_EXERCISE PROMPT_
Copy out each line containing "honor" from the entries below.

_ENTRIES SUPPLIED_
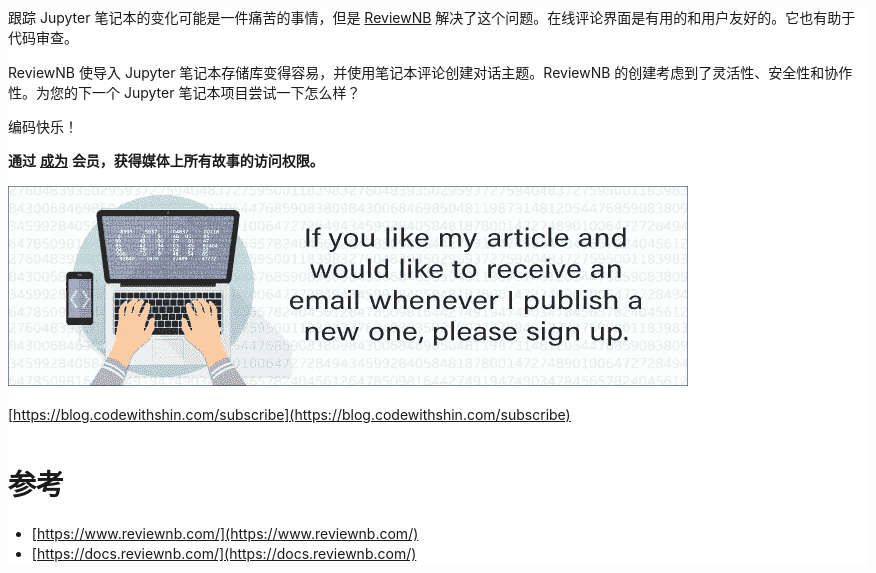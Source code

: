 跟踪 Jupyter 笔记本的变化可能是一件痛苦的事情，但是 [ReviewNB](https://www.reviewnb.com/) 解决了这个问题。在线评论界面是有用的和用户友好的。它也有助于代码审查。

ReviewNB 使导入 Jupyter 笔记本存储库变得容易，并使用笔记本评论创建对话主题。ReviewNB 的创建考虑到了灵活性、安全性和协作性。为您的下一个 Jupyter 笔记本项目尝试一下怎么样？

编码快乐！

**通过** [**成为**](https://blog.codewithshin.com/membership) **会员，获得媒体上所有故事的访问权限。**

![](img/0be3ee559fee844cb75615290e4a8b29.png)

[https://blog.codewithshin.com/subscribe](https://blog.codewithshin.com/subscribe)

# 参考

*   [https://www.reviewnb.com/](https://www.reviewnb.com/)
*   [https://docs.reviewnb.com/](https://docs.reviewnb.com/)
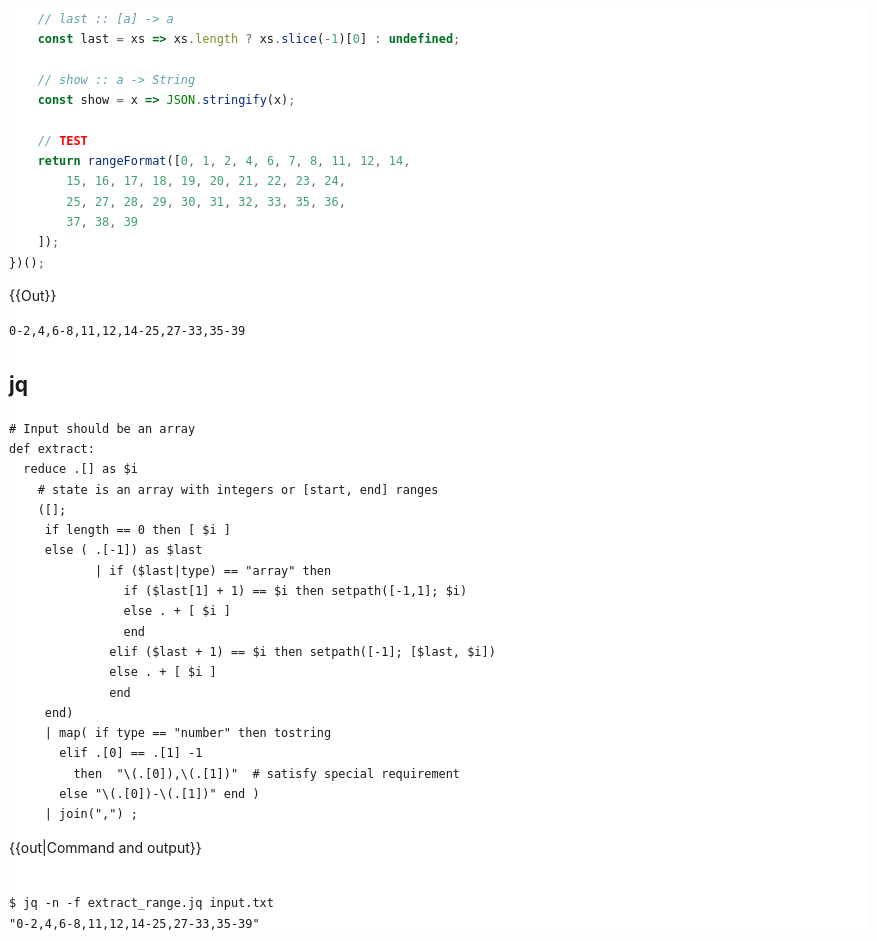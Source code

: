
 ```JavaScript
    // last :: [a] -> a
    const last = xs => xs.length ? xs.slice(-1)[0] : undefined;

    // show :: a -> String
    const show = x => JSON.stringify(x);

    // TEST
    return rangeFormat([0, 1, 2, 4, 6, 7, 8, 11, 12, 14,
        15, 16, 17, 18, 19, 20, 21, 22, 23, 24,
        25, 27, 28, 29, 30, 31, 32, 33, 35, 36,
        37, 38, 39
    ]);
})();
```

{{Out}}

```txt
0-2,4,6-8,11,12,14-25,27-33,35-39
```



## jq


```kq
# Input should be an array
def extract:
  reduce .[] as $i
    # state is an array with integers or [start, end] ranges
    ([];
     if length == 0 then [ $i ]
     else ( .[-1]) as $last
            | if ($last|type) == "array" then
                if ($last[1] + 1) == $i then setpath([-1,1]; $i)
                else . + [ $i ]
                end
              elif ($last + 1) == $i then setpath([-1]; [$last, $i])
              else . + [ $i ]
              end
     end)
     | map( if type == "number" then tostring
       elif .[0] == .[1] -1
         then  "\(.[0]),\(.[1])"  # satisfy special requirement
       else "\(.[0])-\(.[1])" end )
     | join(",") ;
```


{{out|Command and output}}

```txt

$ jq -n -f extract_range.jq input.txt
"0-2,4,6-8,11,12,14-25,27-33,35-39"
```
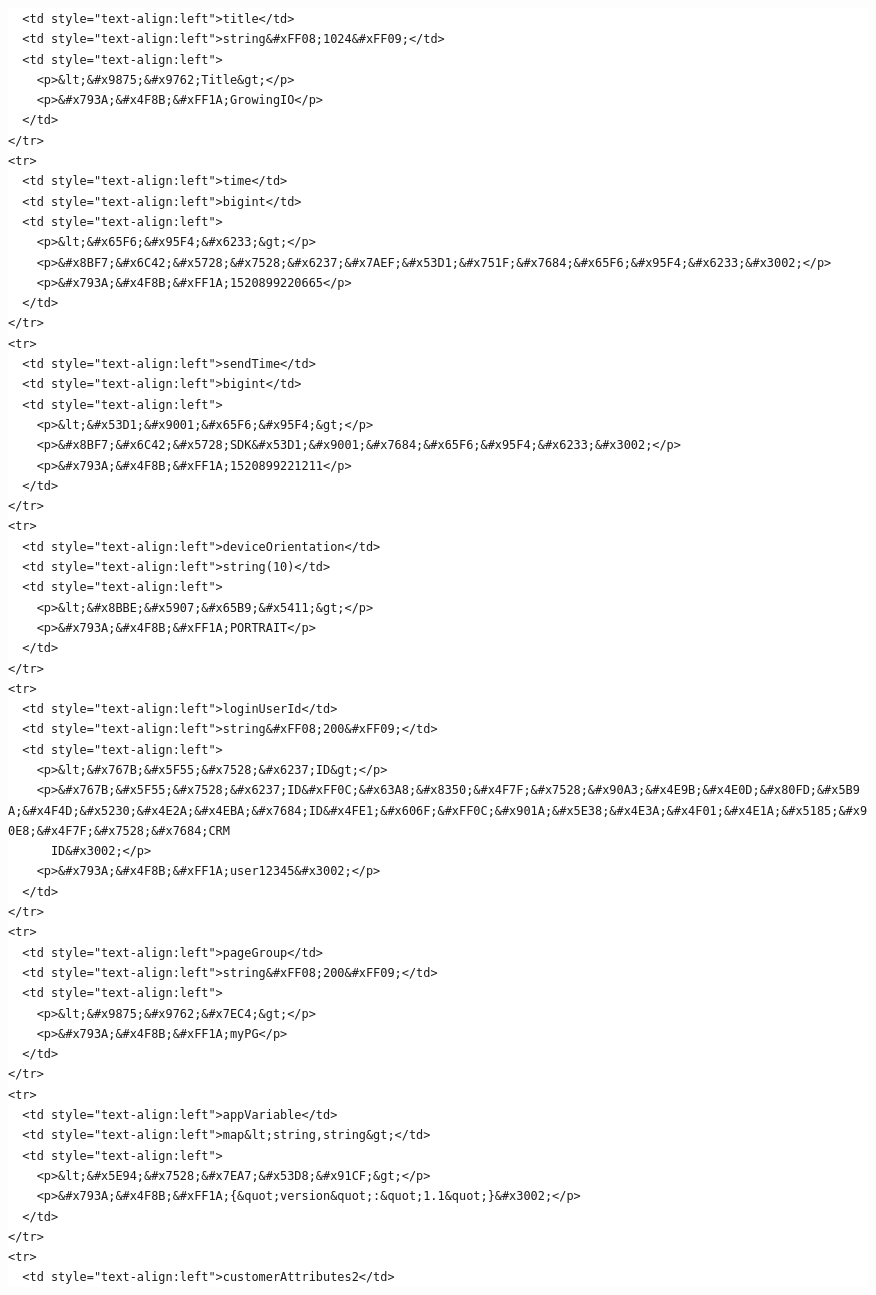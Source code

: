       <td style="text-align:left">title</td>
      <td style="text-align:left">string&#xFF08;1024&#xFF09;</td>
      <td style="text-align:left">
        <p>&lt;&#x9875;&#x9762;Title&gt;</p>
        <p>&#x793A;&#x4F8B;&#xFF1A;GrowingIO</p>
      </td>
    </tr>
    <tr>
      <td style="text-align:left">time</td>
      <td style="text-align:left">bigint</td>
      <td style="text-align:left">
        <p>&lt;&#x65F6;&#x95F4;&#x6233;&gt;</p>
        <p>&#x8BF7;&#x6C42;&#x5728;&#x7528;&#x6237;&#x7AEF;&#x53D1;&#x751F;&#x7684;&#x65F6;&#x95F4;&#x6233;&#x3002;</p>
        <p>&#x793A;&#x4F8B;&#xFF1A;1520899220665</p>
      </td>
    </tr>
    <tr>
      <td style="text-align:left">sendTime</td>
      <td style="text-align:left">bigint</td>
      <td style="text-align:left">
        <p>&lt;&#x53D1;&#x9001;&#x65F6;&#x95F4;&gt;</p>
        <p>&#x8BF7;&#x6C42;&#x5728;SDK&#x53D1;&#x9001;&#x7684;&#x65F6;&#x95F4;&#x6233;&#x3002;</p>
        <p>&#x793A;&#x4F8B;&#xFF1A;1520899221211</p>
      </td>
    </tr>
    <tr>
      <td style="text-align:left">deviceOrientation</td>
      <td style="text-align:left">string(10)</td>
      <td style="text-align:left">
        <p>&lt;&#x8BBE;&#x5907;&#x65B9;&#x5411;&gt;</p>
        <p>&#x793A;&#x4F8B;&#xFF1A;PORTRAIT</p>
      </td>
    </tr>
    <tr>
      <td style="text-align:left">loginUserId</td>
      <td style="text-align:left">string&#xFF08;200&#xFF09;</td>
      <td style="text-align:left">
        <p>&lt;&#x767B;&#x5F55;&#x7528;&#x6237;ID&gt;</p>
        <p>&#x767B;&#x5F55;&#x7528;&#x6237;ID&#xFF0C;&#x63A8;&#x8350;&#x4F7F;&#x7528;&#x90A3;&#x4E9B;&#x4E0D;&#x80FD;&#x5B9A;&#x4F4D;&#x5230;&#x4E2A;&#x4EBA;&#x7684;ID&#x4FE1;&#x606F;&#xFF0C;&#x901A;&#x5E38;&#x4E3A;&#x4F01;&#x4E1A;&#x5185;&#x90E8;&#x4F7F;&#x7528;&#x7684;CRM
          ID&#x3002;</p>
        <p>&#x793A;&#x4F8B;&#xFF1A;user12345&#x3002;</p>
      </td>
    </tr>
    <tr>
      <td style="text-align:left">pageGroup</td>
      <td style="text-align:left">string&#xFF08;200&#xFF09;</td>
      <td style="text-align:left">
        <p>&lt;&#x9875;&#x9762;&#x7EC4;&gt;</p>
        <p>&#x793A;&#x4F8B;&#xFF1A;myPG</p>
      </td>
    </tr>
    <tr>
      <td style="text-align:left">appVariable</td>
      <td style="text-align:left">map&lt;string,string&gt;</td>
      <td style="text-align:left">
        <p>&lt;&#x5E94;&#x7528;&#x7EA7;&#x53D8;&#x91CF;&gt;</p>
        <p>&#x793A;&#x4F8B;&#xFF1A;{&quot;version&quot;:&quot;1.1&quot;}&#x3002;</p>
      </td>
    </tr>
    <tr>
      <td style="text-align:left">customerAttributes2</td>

* * *

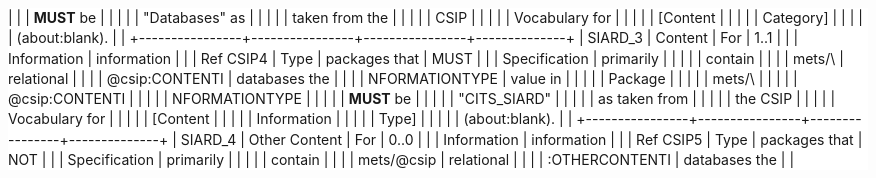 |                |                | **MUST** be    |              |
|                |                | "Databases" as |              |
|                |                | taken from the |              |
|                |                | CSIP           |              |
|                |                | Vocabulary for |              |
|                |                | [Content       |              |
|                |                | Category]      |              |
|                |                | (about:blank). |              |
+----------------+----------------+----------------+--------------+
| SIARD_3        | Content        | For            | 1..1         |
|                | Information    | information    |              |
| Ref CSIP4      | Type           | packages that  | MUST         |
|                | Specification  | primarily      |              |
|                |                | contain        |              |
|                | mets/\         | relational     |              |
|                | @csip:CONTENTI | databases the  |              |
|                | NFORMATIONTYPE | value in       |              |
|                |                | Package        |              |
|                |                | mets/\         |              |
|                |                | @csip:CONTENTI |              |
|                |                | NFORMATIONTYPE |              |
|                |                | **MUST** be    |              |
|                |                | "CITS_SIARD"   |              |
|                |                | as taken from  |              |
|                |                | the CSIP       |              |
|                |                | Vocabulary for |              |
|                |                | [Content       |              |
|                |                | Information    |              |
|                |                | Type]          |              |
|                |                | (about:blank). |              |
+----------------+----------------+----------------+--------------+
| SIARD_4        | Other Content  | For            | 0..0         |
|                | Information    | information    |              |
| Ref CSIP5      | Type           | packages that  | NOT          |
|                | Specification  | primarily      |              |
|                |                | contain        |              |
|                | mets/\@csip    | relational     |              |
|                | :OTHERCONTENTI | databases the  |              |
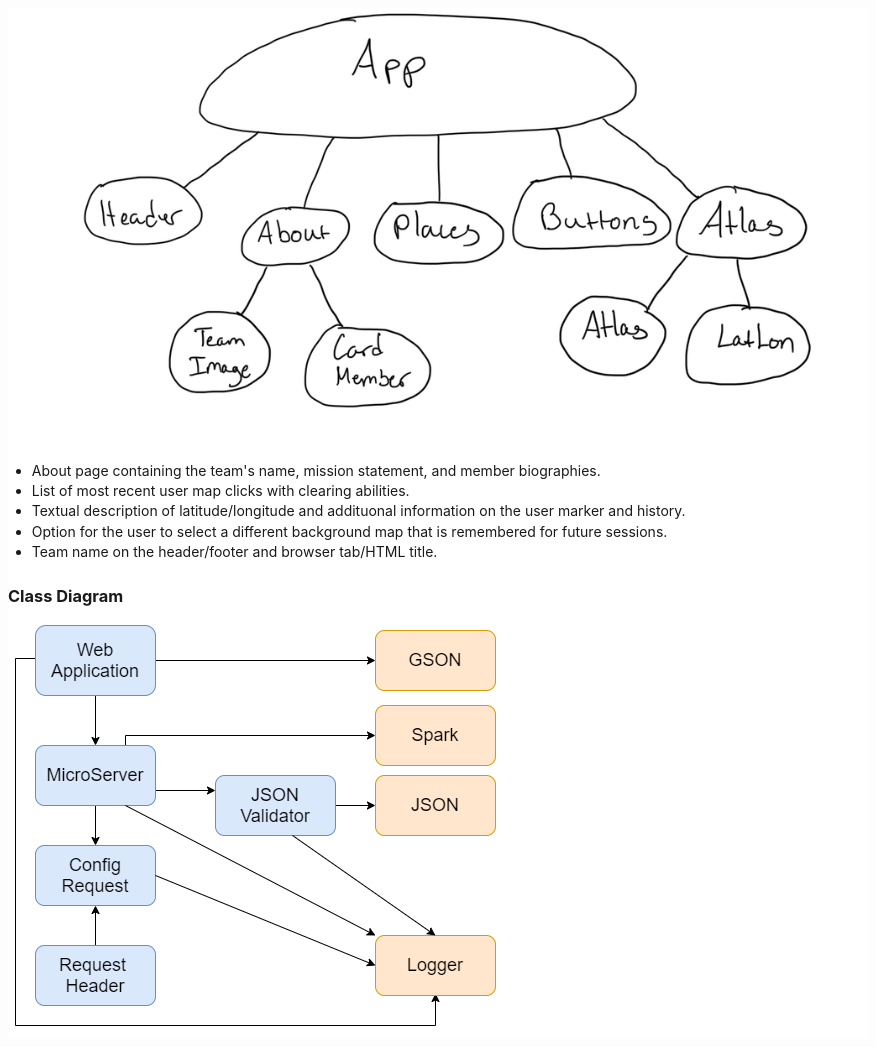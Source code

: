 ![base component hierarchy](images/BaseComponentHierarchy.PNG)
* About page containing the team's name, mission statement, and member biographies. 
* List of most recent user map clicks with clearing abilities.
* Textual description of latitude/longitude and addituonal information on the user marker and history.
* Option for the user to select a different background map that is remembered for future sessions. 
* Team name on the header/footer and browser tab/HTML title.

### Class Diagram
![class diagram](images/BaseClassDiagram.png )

---

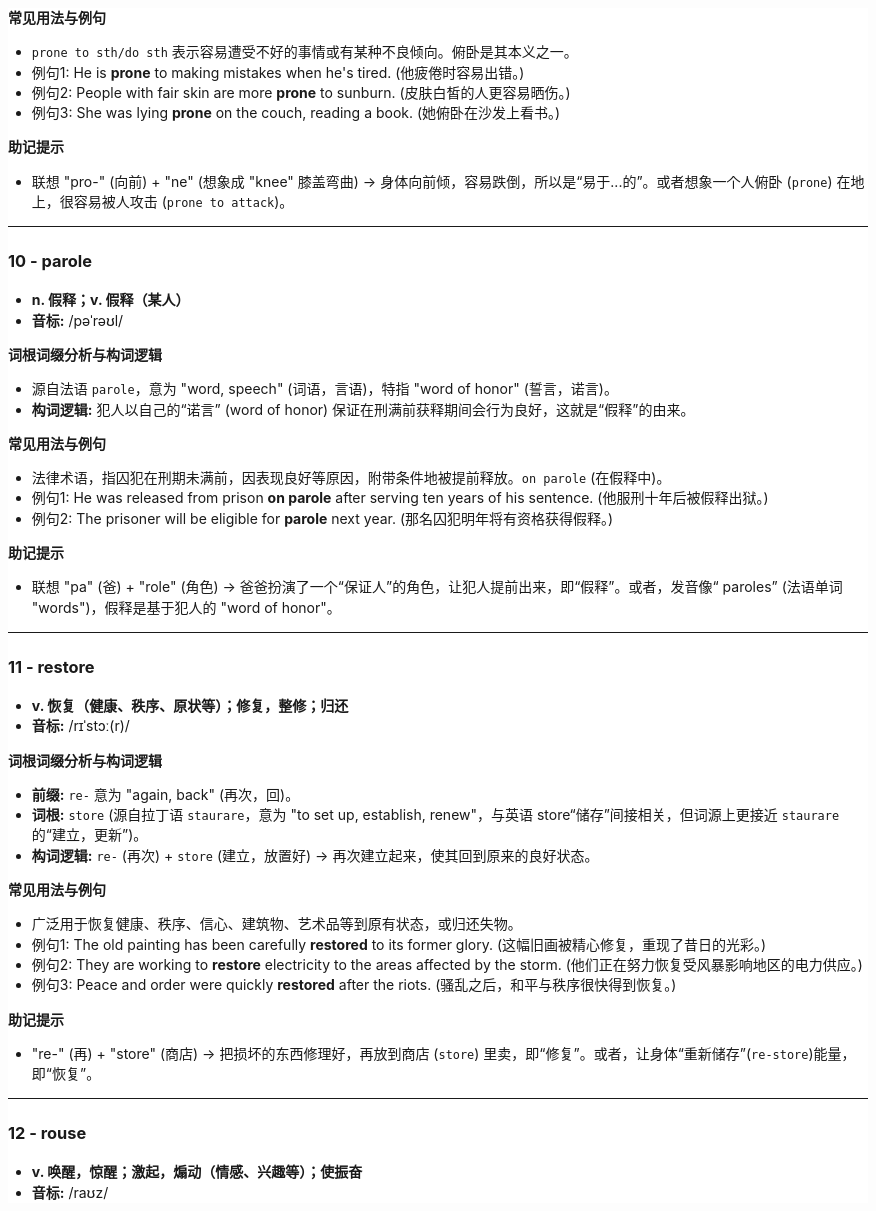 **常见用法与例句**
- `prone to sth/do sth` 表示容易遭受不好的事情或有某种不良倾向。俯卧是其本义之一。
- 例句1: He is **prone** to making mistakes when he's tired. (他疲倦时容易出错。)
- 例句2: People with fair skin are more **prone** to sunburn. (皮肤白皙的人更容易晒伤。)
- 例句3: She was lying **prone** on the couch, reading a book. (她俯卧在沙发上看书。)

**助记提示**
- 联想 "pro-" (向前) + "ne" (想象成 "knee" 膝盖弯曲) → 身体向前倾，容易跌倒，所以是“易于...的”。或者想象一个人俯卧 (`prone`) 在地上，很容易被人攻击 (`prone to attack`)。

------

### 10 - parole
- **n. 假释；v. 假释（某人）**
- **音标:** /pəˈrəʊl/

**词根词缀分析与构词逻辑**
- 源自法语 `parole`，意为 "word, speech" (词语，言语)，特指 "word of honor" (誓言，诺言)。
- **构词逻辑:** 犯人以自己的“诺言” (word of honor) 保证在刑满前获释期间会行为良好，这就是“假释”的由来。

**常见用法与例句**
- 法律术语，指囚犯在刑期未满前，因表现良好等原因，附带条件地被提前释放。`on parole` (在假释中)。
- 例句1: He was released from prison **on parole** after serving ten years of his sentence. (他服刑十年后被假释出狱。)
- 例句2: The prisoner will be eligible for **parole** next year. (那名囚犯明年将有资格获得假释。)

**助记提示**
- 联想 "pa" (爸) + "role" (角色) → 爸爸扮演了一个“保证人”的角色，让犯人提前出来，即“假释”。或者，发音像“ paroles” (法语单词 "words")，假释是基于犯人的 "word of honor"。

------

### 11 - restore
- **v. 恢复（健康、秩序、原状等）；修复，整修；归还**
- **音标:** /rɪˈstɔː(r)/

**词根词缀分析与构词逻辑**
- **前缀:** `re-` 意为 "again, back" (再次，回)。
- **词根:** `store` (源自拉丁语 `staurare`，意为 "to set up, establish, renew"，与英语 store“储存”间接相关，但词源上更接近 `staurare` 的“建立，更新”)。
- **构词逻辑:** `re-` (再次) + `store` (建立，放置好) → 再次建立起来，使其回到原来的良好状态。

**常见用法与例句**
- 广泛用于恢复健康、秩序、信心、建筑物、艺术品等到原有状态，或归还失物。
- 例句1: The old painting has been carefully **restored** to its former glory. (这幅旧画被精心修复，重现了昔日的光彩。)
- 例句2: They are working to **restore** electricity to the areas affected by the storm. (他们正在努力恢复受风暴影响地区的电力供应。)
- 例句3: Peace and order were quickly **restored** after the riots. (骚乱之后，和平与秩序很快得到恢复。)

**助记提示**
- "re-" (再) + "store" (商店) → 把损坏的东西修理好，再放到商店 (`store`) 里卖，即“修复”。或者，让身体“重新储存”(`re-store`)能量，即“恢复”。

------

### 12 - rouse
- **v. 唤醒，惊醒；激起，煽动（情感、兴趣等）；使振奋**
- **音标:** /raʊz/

_REPLY_
- 源自法语 `parole`，意为 "word, speech" (词语，言语)，特指 "word of honor" (誓言，诺言)。
- **构词逻辑:** 犯人以自己的“诺言” (word of honor) 保证在刑满前获释期间会行为良好，这就是“假释”的由来。
- 联想 "pa" (爸) + "role" (角色) → 爸爸扮演了一个“保证人”的角色，让犯人提前出来，即“假释”。或者，发音像“ paroles” (法语单词 "words")，假释是基于犯人的 "word of honor"。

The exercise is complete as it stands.